> **Work order**: Search the entries for the word "research". Copy every line that holds it.

> **Records to use**:

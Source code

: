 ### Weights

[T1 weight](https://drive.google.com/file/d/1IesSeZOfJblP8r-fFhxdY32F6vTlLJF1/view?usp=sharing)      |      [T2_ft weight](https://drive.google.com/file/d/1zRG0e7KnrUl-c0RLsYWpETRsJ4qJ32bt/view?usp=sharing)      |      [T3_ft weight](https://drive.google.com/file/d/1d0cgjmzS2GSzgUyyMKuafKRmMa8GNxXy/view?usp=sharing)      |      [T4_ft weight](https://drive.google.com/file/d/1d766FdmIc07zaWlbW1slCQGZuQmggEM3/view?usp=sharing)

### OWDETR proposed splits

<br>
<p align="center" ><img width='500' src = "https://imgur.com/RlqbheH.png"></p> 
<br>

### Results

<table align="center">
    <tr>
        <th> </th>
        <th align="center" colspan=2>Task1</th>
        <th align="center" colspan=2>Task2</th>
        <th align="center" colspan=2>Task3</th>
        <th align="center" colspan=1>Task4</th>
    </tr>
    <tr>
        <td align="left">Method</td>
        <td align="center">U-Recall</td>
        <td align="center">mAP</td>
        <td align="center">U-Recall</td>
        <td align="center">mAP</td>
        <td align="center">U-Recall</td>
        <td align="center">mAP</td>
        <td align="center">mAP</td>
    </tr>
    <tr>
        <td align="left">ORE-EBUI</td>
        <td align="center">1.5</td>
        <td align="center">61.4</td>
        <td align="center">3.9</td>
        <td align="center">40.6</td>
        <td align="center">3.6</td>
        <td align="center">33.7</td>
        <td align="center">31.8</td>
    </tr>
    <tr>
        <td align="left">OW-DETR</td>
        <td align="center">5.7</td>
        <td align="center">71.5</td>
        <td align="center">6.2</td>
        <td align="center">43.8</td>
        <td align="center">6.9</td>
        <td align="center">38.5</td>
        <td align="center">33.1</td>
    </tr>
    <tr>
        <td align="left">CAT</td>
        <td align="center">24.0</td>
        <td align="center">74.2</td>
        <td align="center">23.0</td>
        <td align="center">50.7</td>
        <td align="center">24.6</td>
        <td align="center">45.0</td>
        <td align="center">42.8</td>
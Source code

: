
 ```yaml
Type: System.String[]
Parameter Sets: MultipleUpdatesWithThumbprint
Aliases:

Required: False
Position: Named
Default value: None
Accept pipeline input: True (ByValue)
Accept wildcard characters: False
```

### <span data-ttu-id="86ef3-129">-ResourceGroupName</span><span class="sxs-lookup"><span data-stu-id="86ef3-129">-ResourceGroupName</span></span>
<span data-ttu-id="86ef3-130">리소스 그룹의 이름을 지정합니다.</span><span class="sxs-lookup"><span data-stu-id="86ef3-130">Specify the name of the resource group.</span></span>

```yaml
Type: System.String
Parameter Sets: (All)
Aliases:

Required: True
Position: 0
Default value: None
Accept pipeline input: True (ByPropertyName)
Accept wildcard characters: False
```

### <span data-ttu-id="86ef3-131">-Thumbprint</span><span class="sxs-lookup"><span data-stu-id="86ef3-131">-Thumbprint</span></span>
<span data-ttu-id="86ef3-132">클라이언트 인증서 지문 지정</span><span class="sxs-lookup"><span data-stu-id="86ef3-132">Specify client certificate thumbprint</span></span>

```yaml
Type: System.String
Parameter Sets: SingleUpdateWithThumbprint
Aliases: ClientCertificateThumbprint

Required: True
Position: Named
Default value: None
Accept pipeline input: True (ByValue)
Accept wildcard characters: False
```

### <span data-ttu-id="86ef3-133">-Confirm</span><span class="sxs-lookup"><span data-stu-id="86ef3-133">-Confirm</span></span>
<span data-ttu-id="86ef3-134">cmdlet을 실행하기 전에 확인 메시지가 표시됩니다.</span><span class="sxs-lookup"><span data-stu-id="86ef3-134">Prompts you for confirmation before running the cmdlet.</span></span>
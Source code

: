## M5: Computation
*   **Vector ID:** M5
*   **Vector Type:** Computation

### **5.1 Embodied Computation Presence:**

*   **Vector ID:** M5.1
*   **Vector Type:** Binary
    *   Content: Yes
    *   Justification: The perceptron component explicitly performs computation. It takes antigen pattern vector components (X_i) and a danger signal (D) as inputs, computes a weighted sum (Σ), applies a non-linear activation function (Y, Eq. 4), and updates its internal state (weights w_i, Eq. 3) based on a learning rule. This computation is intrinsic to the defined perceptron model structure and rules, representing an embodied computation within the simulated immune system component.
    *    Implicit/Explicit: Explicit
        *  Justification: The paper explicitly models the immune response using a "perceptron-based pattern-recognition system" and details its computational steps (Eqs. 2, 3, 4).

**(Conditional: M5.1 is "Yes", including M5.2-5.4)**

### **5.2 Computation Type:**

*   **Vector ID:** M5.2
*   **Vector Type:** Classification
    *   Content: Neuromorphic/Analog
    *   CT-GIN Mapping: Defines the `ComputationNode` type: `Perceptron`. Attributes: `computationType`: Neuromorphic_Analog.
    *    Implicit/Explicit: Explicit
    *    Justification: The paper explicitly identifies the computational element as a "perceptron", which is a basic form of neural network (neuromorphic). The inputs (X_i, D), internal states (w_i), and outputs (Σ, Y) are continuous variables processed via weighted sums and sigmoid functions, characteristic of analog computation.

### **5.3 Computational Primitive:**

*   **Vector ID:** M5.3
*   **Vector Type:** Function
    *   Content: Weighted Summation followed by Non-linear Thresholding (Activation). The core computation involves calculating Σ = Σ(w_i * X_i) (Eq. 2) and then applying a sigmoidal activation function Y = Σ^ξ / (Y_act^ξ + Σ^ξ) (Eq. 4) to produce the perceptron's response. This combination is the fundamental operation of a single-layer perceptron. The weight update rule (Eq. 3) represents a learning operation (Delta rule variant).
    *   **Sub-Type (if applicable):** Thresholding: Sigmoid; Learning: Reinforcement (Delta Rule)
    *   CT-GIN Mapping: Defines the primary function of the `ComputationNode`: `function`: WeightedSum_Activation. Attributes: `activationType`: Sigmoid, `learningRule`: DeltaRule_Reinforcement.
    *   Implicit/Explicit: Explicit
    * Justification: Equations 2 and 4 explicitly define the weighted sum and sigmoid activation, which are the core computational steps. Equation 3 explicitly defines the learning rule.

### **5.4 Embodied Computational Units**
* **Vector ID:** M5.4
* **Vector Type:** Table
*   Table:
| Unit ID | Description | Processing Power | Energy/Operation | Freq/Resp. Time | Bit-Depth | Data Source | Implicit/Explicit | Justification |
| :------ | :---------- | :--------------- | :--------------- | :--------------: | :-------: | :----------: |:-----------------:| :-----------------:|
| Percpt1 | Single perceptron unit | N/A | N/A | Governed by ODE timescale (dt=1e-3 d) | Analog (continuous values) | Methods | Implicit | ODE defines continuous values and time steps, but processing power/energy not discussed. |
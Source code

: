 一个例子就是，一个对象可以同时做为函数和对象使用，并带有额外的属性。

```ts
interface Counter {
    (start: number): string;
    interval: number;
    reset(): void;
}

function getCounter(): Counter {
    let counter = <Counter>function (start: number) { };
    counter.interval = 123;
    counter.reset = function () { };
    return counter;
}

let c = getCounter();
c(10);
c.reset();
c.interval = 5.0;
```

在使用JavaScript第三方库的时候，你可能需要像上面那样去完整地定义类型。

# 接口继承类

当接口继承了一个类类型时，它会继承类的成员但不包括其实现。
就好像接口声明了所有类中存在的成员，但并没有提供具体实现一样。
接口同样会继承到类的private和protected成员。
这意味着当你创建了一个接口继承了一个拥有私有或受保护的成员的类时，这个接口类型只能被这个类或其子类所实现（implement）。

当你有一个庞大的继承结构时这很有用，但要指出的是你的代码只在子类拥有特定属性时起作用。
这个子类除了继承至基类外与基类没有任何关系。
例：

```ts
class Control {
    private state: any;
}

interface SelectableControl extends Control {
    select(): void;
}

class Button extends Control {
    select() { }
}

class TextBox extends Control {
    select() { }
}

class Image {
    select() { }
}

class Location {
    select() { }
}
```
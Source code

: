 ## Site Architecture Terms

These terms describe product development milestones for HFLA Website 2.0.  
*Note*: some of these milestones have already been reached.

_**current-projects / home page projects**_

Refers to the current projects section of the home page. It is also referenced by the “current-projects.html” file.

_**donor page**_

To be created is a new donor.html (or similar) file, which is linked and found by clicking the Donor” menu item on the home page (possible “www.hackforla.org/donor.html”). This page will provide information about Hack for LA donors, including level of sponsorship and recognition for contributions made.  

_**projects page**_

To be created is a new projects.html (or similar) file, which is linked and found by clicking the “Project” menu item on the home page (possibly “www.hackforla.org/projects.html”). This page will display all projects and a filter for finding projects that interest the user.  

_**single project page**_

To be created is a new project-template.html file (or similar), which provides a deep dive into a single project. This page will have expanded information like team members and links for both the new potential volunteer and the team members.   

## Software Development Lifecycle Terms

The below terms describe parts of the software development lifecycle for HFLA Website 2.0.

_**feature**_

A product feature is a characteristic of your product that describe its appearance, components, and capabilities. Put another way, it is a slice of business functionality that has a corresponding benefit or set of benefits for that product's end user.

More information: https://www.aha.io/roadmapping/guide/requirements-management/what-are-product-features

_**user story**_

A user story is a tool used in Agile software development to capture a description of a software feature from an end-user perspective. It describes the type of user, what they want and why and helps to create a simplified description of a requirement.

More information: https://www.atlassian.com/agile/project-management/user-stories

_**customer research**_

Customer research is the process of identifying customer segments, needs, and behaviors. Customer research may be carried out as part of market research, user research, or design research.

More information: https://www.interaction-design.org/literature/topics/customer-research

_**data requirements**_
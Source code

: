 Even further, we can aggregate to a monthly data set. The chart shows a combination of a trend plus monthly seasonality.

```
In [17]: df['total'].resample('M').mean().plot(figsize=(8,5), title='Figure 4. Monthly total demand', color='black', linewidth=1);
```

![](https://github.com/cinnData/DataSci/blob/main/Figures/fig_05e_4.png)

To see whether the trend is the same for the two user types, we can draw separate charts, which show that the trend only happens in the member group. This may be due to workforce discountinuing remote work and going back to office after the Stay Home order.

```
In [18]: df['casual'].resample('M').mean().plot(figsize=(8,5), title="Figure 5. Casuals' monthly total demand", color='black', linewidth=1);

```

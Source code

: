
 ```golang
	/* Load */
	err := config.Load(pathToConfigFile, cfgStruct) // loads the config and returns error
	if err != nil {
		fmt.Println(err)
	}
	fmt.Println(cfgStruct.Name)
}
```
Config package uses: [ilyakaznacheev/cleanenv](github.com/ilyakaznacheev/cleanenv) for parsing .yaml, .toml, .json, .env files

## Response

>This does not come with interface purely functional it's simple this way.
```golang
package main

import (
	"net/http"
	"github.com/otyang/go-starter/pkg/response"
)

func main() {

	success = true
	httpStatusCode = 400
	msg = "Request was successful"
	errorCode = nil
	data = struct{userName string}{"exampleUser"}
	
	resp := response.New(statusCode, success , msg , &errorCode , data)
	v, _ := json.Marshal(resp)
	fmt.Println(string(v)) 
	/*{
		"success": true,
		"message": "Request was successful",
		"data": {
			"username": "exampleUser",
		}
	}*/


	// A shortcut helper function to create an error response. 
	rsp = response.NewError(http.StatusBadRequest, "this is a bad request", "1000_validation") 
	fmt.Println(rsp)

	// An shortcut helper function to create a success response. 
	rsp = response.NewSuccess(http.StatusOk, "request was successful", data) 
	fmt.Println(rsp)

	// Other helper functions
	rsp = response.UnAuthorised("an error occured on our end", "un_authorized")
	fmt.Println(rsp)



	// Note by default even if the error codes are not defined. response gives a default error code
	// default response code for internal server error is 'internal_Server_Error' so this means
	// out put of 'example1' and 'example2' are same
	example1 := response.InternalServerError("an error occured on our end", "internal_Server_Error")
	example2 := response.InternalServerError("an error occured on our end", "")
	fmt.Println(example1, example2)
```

> **Answer to this problem**:
_**customer research**_
Customer research is the process of identifying customer segments, needs, and behaviors. Customer research may be carried out as part of market research, user research, or design research.
More information: https://www.interaction-design.org/literature/topics/customer-research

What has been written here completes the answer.